__ASSIGNMENT__. Copy, from the material below, each line where "testing" shows up.

__STUDY MATERIAL__.
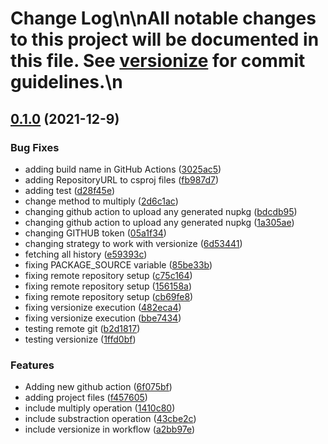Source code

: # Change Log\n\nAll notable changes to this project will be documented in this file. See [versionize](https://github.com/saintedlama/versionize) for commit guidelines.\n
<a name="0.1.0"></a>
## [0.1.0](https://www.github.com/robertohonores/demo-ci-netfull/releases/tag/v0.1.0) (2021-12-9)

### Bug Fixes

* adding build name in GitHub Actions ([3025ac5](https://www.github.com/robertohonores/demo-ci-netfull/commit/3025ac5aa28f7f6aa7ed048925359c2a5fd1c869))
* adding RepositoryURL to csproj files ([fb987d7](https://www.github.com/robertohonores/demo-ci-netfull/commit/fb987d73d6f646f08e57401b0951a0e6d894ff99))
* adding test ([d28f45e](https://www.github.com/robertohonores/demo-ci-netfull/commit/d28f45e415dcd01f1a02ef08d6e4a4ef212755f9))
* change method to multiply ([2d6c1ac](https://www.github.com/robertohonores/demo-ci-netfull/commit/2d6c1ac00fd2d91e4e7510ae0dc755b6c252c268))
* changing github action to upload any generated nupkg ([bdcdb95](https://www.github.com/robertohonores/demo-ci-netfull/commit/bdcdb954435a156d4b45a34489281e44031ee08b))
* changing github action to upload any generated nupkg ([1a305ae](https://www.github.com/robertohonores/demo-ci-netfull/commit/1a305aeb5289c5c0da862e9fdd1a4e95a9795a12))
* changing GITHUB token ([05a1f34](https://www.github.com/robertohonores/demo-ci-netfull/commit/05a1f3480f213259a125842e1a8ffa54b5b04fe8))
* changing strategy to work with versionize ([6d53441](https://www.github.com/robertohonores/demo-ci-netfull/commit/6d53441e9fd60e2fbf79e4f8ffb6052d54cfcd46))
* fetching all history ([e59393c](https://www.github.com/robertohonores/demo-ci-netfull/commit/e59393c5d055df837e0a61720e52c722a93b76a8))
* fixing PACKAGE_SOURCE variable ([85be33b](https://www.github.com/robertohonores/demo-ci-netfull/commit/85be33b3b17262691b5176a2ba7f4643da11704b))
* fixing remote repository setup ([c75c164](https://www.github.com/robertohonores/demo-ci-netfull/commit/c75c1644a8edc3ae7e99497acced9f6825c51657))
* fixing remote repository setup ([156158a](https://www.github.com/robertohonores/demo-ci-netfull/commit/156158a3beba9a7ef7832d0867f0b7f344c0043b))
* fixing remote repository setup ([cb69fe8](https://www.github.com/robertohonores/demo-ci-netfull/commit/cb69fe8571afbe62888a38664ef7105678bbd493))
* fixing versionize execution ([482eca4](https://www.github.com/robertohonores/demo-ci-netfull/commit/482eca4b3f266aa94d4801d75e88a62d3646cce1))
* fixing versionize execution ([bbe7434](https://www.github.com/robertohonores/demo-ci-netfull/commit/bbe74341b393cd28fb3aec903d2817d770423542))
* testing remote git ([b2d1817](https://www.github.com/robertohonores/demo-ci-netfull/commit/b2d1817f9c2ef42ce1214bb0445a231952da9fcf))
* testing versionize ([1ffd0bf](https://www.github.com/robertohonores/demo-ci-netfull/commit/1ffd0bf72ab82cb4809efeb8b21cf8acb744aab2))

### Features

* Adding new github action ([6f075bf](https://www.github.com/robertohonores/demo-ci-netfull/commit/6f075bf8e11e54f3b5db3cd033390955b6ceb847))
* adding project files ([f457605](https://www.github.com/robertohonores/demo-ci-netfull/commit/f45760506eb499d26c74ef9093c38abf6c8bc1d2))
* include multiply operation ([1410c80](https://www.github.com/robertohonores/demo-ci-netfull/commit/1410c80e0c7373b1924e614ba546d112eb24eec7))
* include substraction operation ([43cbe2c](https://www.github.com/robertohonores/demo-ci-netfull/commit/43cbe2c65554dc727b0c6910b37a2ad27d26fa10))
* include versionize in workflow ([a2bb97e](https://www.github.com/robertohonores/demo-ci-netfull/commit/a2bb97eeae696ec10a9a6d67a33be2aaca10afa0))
--
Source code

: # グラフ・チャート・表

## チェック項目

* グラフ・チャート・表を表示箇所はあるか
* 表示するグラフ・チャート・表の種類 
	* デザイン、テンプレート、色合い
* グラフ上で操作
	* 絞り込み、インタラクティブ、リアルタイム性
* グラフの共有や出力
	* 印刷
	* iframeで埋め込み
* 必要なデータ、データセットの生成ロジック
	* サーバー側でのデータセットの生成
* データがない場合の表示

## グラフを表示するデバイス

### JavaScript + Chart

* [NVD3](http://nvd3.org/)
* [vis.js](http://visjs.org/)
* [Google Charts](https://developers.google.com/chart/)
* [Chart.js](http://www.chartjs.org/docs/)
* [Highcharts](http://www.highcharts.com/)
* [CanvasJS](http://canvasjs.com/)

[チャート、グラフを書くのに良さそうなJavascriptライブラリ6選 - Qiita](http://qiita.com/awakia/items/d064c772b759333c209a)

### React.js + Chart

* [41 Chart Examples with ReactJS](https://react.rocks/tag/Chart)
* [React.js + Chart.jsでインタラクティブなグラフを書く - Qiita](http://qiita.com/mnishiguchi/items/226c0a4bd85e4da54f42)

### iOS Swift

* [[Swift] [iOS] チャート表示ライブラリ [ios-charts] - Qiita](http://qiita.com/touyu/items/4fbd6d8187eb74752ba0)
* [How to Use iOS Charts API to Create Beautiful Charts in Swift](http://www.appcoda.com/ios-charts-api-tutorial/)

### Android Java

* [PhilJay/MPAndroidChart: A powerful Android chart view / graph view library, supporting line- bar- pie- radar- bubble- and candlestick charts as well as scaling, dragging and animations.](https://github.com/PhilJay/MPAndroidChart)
---
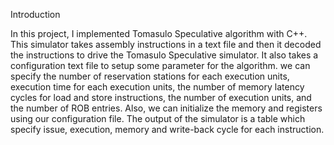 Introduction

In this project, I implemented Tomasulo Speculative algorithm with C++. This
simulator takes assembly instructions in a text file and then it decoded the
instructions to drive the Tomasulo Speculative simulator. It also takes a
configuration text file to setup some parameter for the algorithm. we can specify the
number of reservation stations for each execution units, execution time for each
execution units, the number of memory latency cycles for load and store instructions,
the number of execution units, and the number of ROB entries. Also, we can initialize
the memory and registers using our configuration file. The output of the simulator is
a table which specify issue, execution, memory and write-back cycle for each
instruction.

__ANSWER FOR THE TASK__.
* testing remote git ([b2d1817](https://www.github.com/robertohonores/demo-ci-netfull/commit/b2d1817f9c2ef42ce1214bb0445a231952da9fcf))
* testing versionize ([1ffd0bf](https://www.github.com/robertohonores/demo-ci-netfull/commit/1ffd0bf72ab82cb4809efeb8b21cf8acb744aab2))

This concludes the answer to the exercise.